By 4PM, the wind picks up a bit. The wind can take away the pollution. Or bring it to you if you are downwind!
As you can see the weather plays a significant role. So to model pollution, you plugin in an emissions inventory into a weather model and see where the pollution goes.
These models are called chemical transport models. If you want to learn more about this you can try this online course or many others like it.
These models are highly complicated and building them is best done through collaborative efforts of many scientists. The most commonly used models are GEOS-Chem and WRF-Chem.
So you need an emissions inventory, weather forecasts (such as GFS) and the compute power to run GEOS-Chem or WRF-Chem.

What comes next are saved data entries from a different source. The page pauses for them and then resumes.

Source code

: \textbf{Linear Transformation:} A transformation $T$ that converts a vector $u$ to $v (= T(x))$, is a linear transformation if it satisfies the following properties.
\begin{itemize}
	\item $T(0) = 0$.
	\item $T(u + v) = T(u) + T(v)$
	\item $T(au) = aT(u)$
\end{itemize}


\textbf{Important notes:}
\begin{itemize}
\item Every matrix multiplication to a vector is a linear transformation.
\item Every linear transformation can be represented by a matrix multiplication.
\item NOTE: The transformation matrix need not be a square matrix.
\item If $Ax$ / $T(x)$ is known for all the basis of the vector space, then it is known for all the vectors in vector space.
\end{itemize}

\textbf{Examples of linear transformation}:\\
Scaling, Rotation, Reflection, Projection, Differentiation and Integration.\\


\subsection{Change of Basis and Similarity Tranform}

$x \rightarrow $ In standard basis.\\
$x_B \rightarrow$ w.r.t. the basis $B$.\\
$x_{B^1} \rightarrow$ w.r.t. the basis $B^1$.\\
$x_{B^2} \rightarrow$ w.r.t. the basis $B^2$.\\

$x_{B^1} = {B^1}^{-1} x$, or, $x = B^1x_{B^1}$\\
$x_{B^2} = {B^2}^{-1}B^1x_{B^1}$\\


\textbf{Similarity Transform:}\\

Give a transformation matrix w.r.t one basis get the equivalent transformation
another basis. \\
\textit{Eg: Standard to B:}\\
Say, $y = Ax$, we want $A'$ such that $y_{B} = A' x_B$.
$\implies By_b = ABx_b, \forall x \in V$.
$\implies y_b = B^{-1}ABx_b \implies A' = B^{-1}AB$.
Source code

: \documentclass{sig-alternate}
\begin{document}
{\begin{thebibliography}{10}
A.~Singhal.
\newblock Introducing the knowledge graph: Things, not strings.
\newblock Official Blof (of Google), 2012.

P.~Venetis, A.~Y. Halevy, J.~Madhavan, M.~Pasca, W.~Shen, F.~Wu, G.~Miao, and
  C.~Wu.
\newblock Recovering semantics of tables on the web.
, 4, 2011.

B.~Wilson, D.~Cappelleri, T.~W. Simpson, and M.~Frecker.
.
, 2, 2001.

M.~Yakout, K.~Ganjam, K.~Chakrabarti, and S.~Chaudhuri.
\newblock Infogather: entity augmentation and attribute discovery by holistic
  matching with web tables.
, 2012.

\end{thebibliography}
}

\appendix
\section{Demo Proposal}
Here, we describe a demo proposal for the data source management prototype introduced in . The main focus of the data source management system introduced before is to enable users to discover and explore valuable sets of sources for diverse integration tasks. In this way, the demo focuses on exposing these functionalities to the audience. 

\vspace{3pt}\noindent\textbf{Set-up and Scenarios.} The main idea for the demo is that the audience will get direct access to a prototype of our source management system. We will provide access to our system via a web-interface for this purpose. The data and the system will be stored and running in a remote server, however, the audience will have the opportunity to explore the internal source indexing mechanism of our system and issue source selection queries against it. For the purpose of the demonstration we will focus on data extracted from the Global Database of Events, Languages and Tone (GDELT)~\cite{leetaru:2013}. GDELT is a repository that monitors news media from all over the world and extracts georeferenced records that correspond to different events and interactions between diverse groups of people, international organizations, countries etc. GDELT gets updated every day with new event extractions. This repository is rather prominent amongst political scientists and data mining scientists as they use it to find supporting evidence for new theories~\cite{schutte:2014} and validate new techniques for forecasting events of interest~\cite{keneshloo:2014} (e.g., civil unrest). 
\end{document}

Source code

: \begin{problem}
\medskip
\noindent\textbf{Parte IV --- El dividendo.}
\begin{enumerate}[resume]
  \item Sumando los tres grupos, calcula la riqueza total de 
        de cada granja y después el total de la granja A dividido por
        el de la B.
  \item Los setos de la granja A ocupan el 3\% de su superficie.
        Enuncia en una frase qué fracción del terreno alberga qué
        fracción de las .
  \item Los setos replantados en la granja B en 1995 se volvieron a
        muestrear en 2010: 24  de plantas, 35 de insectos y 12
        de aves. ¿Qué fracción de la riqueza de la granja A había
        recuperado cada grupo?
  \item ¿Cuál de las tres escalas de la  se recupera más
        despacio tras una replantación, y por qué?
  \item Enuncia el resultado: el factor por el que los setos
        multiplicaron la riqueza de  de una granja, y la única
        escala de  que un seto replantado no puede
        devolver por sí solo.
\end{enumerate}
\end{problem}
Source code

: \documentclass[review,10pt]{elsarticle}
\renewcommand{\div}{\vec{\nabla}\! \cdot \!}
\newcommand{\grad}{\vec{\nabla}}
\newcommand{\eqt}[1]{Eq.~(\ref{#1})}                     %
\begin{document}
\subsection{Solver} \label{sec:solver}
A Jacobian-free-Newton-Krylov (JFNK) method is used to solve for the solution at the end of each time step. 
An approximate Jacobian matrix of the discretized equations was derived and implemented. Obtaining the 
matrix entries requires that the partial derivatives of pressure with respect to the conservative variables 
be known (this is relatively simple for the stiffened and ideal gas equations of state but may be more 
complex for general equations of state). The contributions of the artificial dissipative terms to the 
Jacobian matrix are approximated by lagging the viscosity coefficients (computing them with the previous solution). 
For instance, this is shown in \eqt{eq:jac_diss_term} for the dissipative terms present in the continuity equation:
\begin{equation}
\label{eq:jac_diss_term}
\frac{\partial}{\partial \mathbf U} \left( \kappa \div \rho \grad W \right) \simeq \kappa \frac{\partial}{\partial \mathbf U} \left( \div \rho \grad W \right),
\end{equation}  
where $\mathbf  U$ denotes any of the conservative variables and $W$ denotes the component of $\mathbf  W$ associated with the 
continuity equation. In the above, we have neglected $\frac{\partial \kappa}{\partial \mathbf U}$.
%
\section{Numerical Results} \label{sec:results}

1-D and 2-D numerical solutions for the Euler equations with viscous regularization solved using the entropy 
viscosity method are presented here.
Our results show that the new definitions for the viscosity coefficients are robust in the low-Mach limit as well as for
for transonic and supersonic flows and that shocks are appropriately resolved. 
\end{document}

After this you need data delivery mechanisms to use the gridded output and transform them to various useful summaries.
This is a tall order. The Indian Institute of Tropical Meteorology, Pune runs the SAFAR model. But access to the model inputs or outputs is difficult outside the research community.
Urban Emissions runs India-level and, more granular, city-level models. We have partnered with them to build pipelines to help customers use the output data in their workflows and also to validate their outputs against measurements from pollution monitors.
What do these models help us do?
They help us work out where the pollutants you breathe in, come from. For example, we can identify that crop burning in Punjab contributes to XX% of pollution in Delhi in the winter and vehicles, YY%.
This allows planners to correctly prioritize actions that have the biggest impact.
It answers questions like: is moving to EVs in Delhi more impactful than buying crop-waste from Punjab? Or do we need to do both of these to have a meaningful outcome?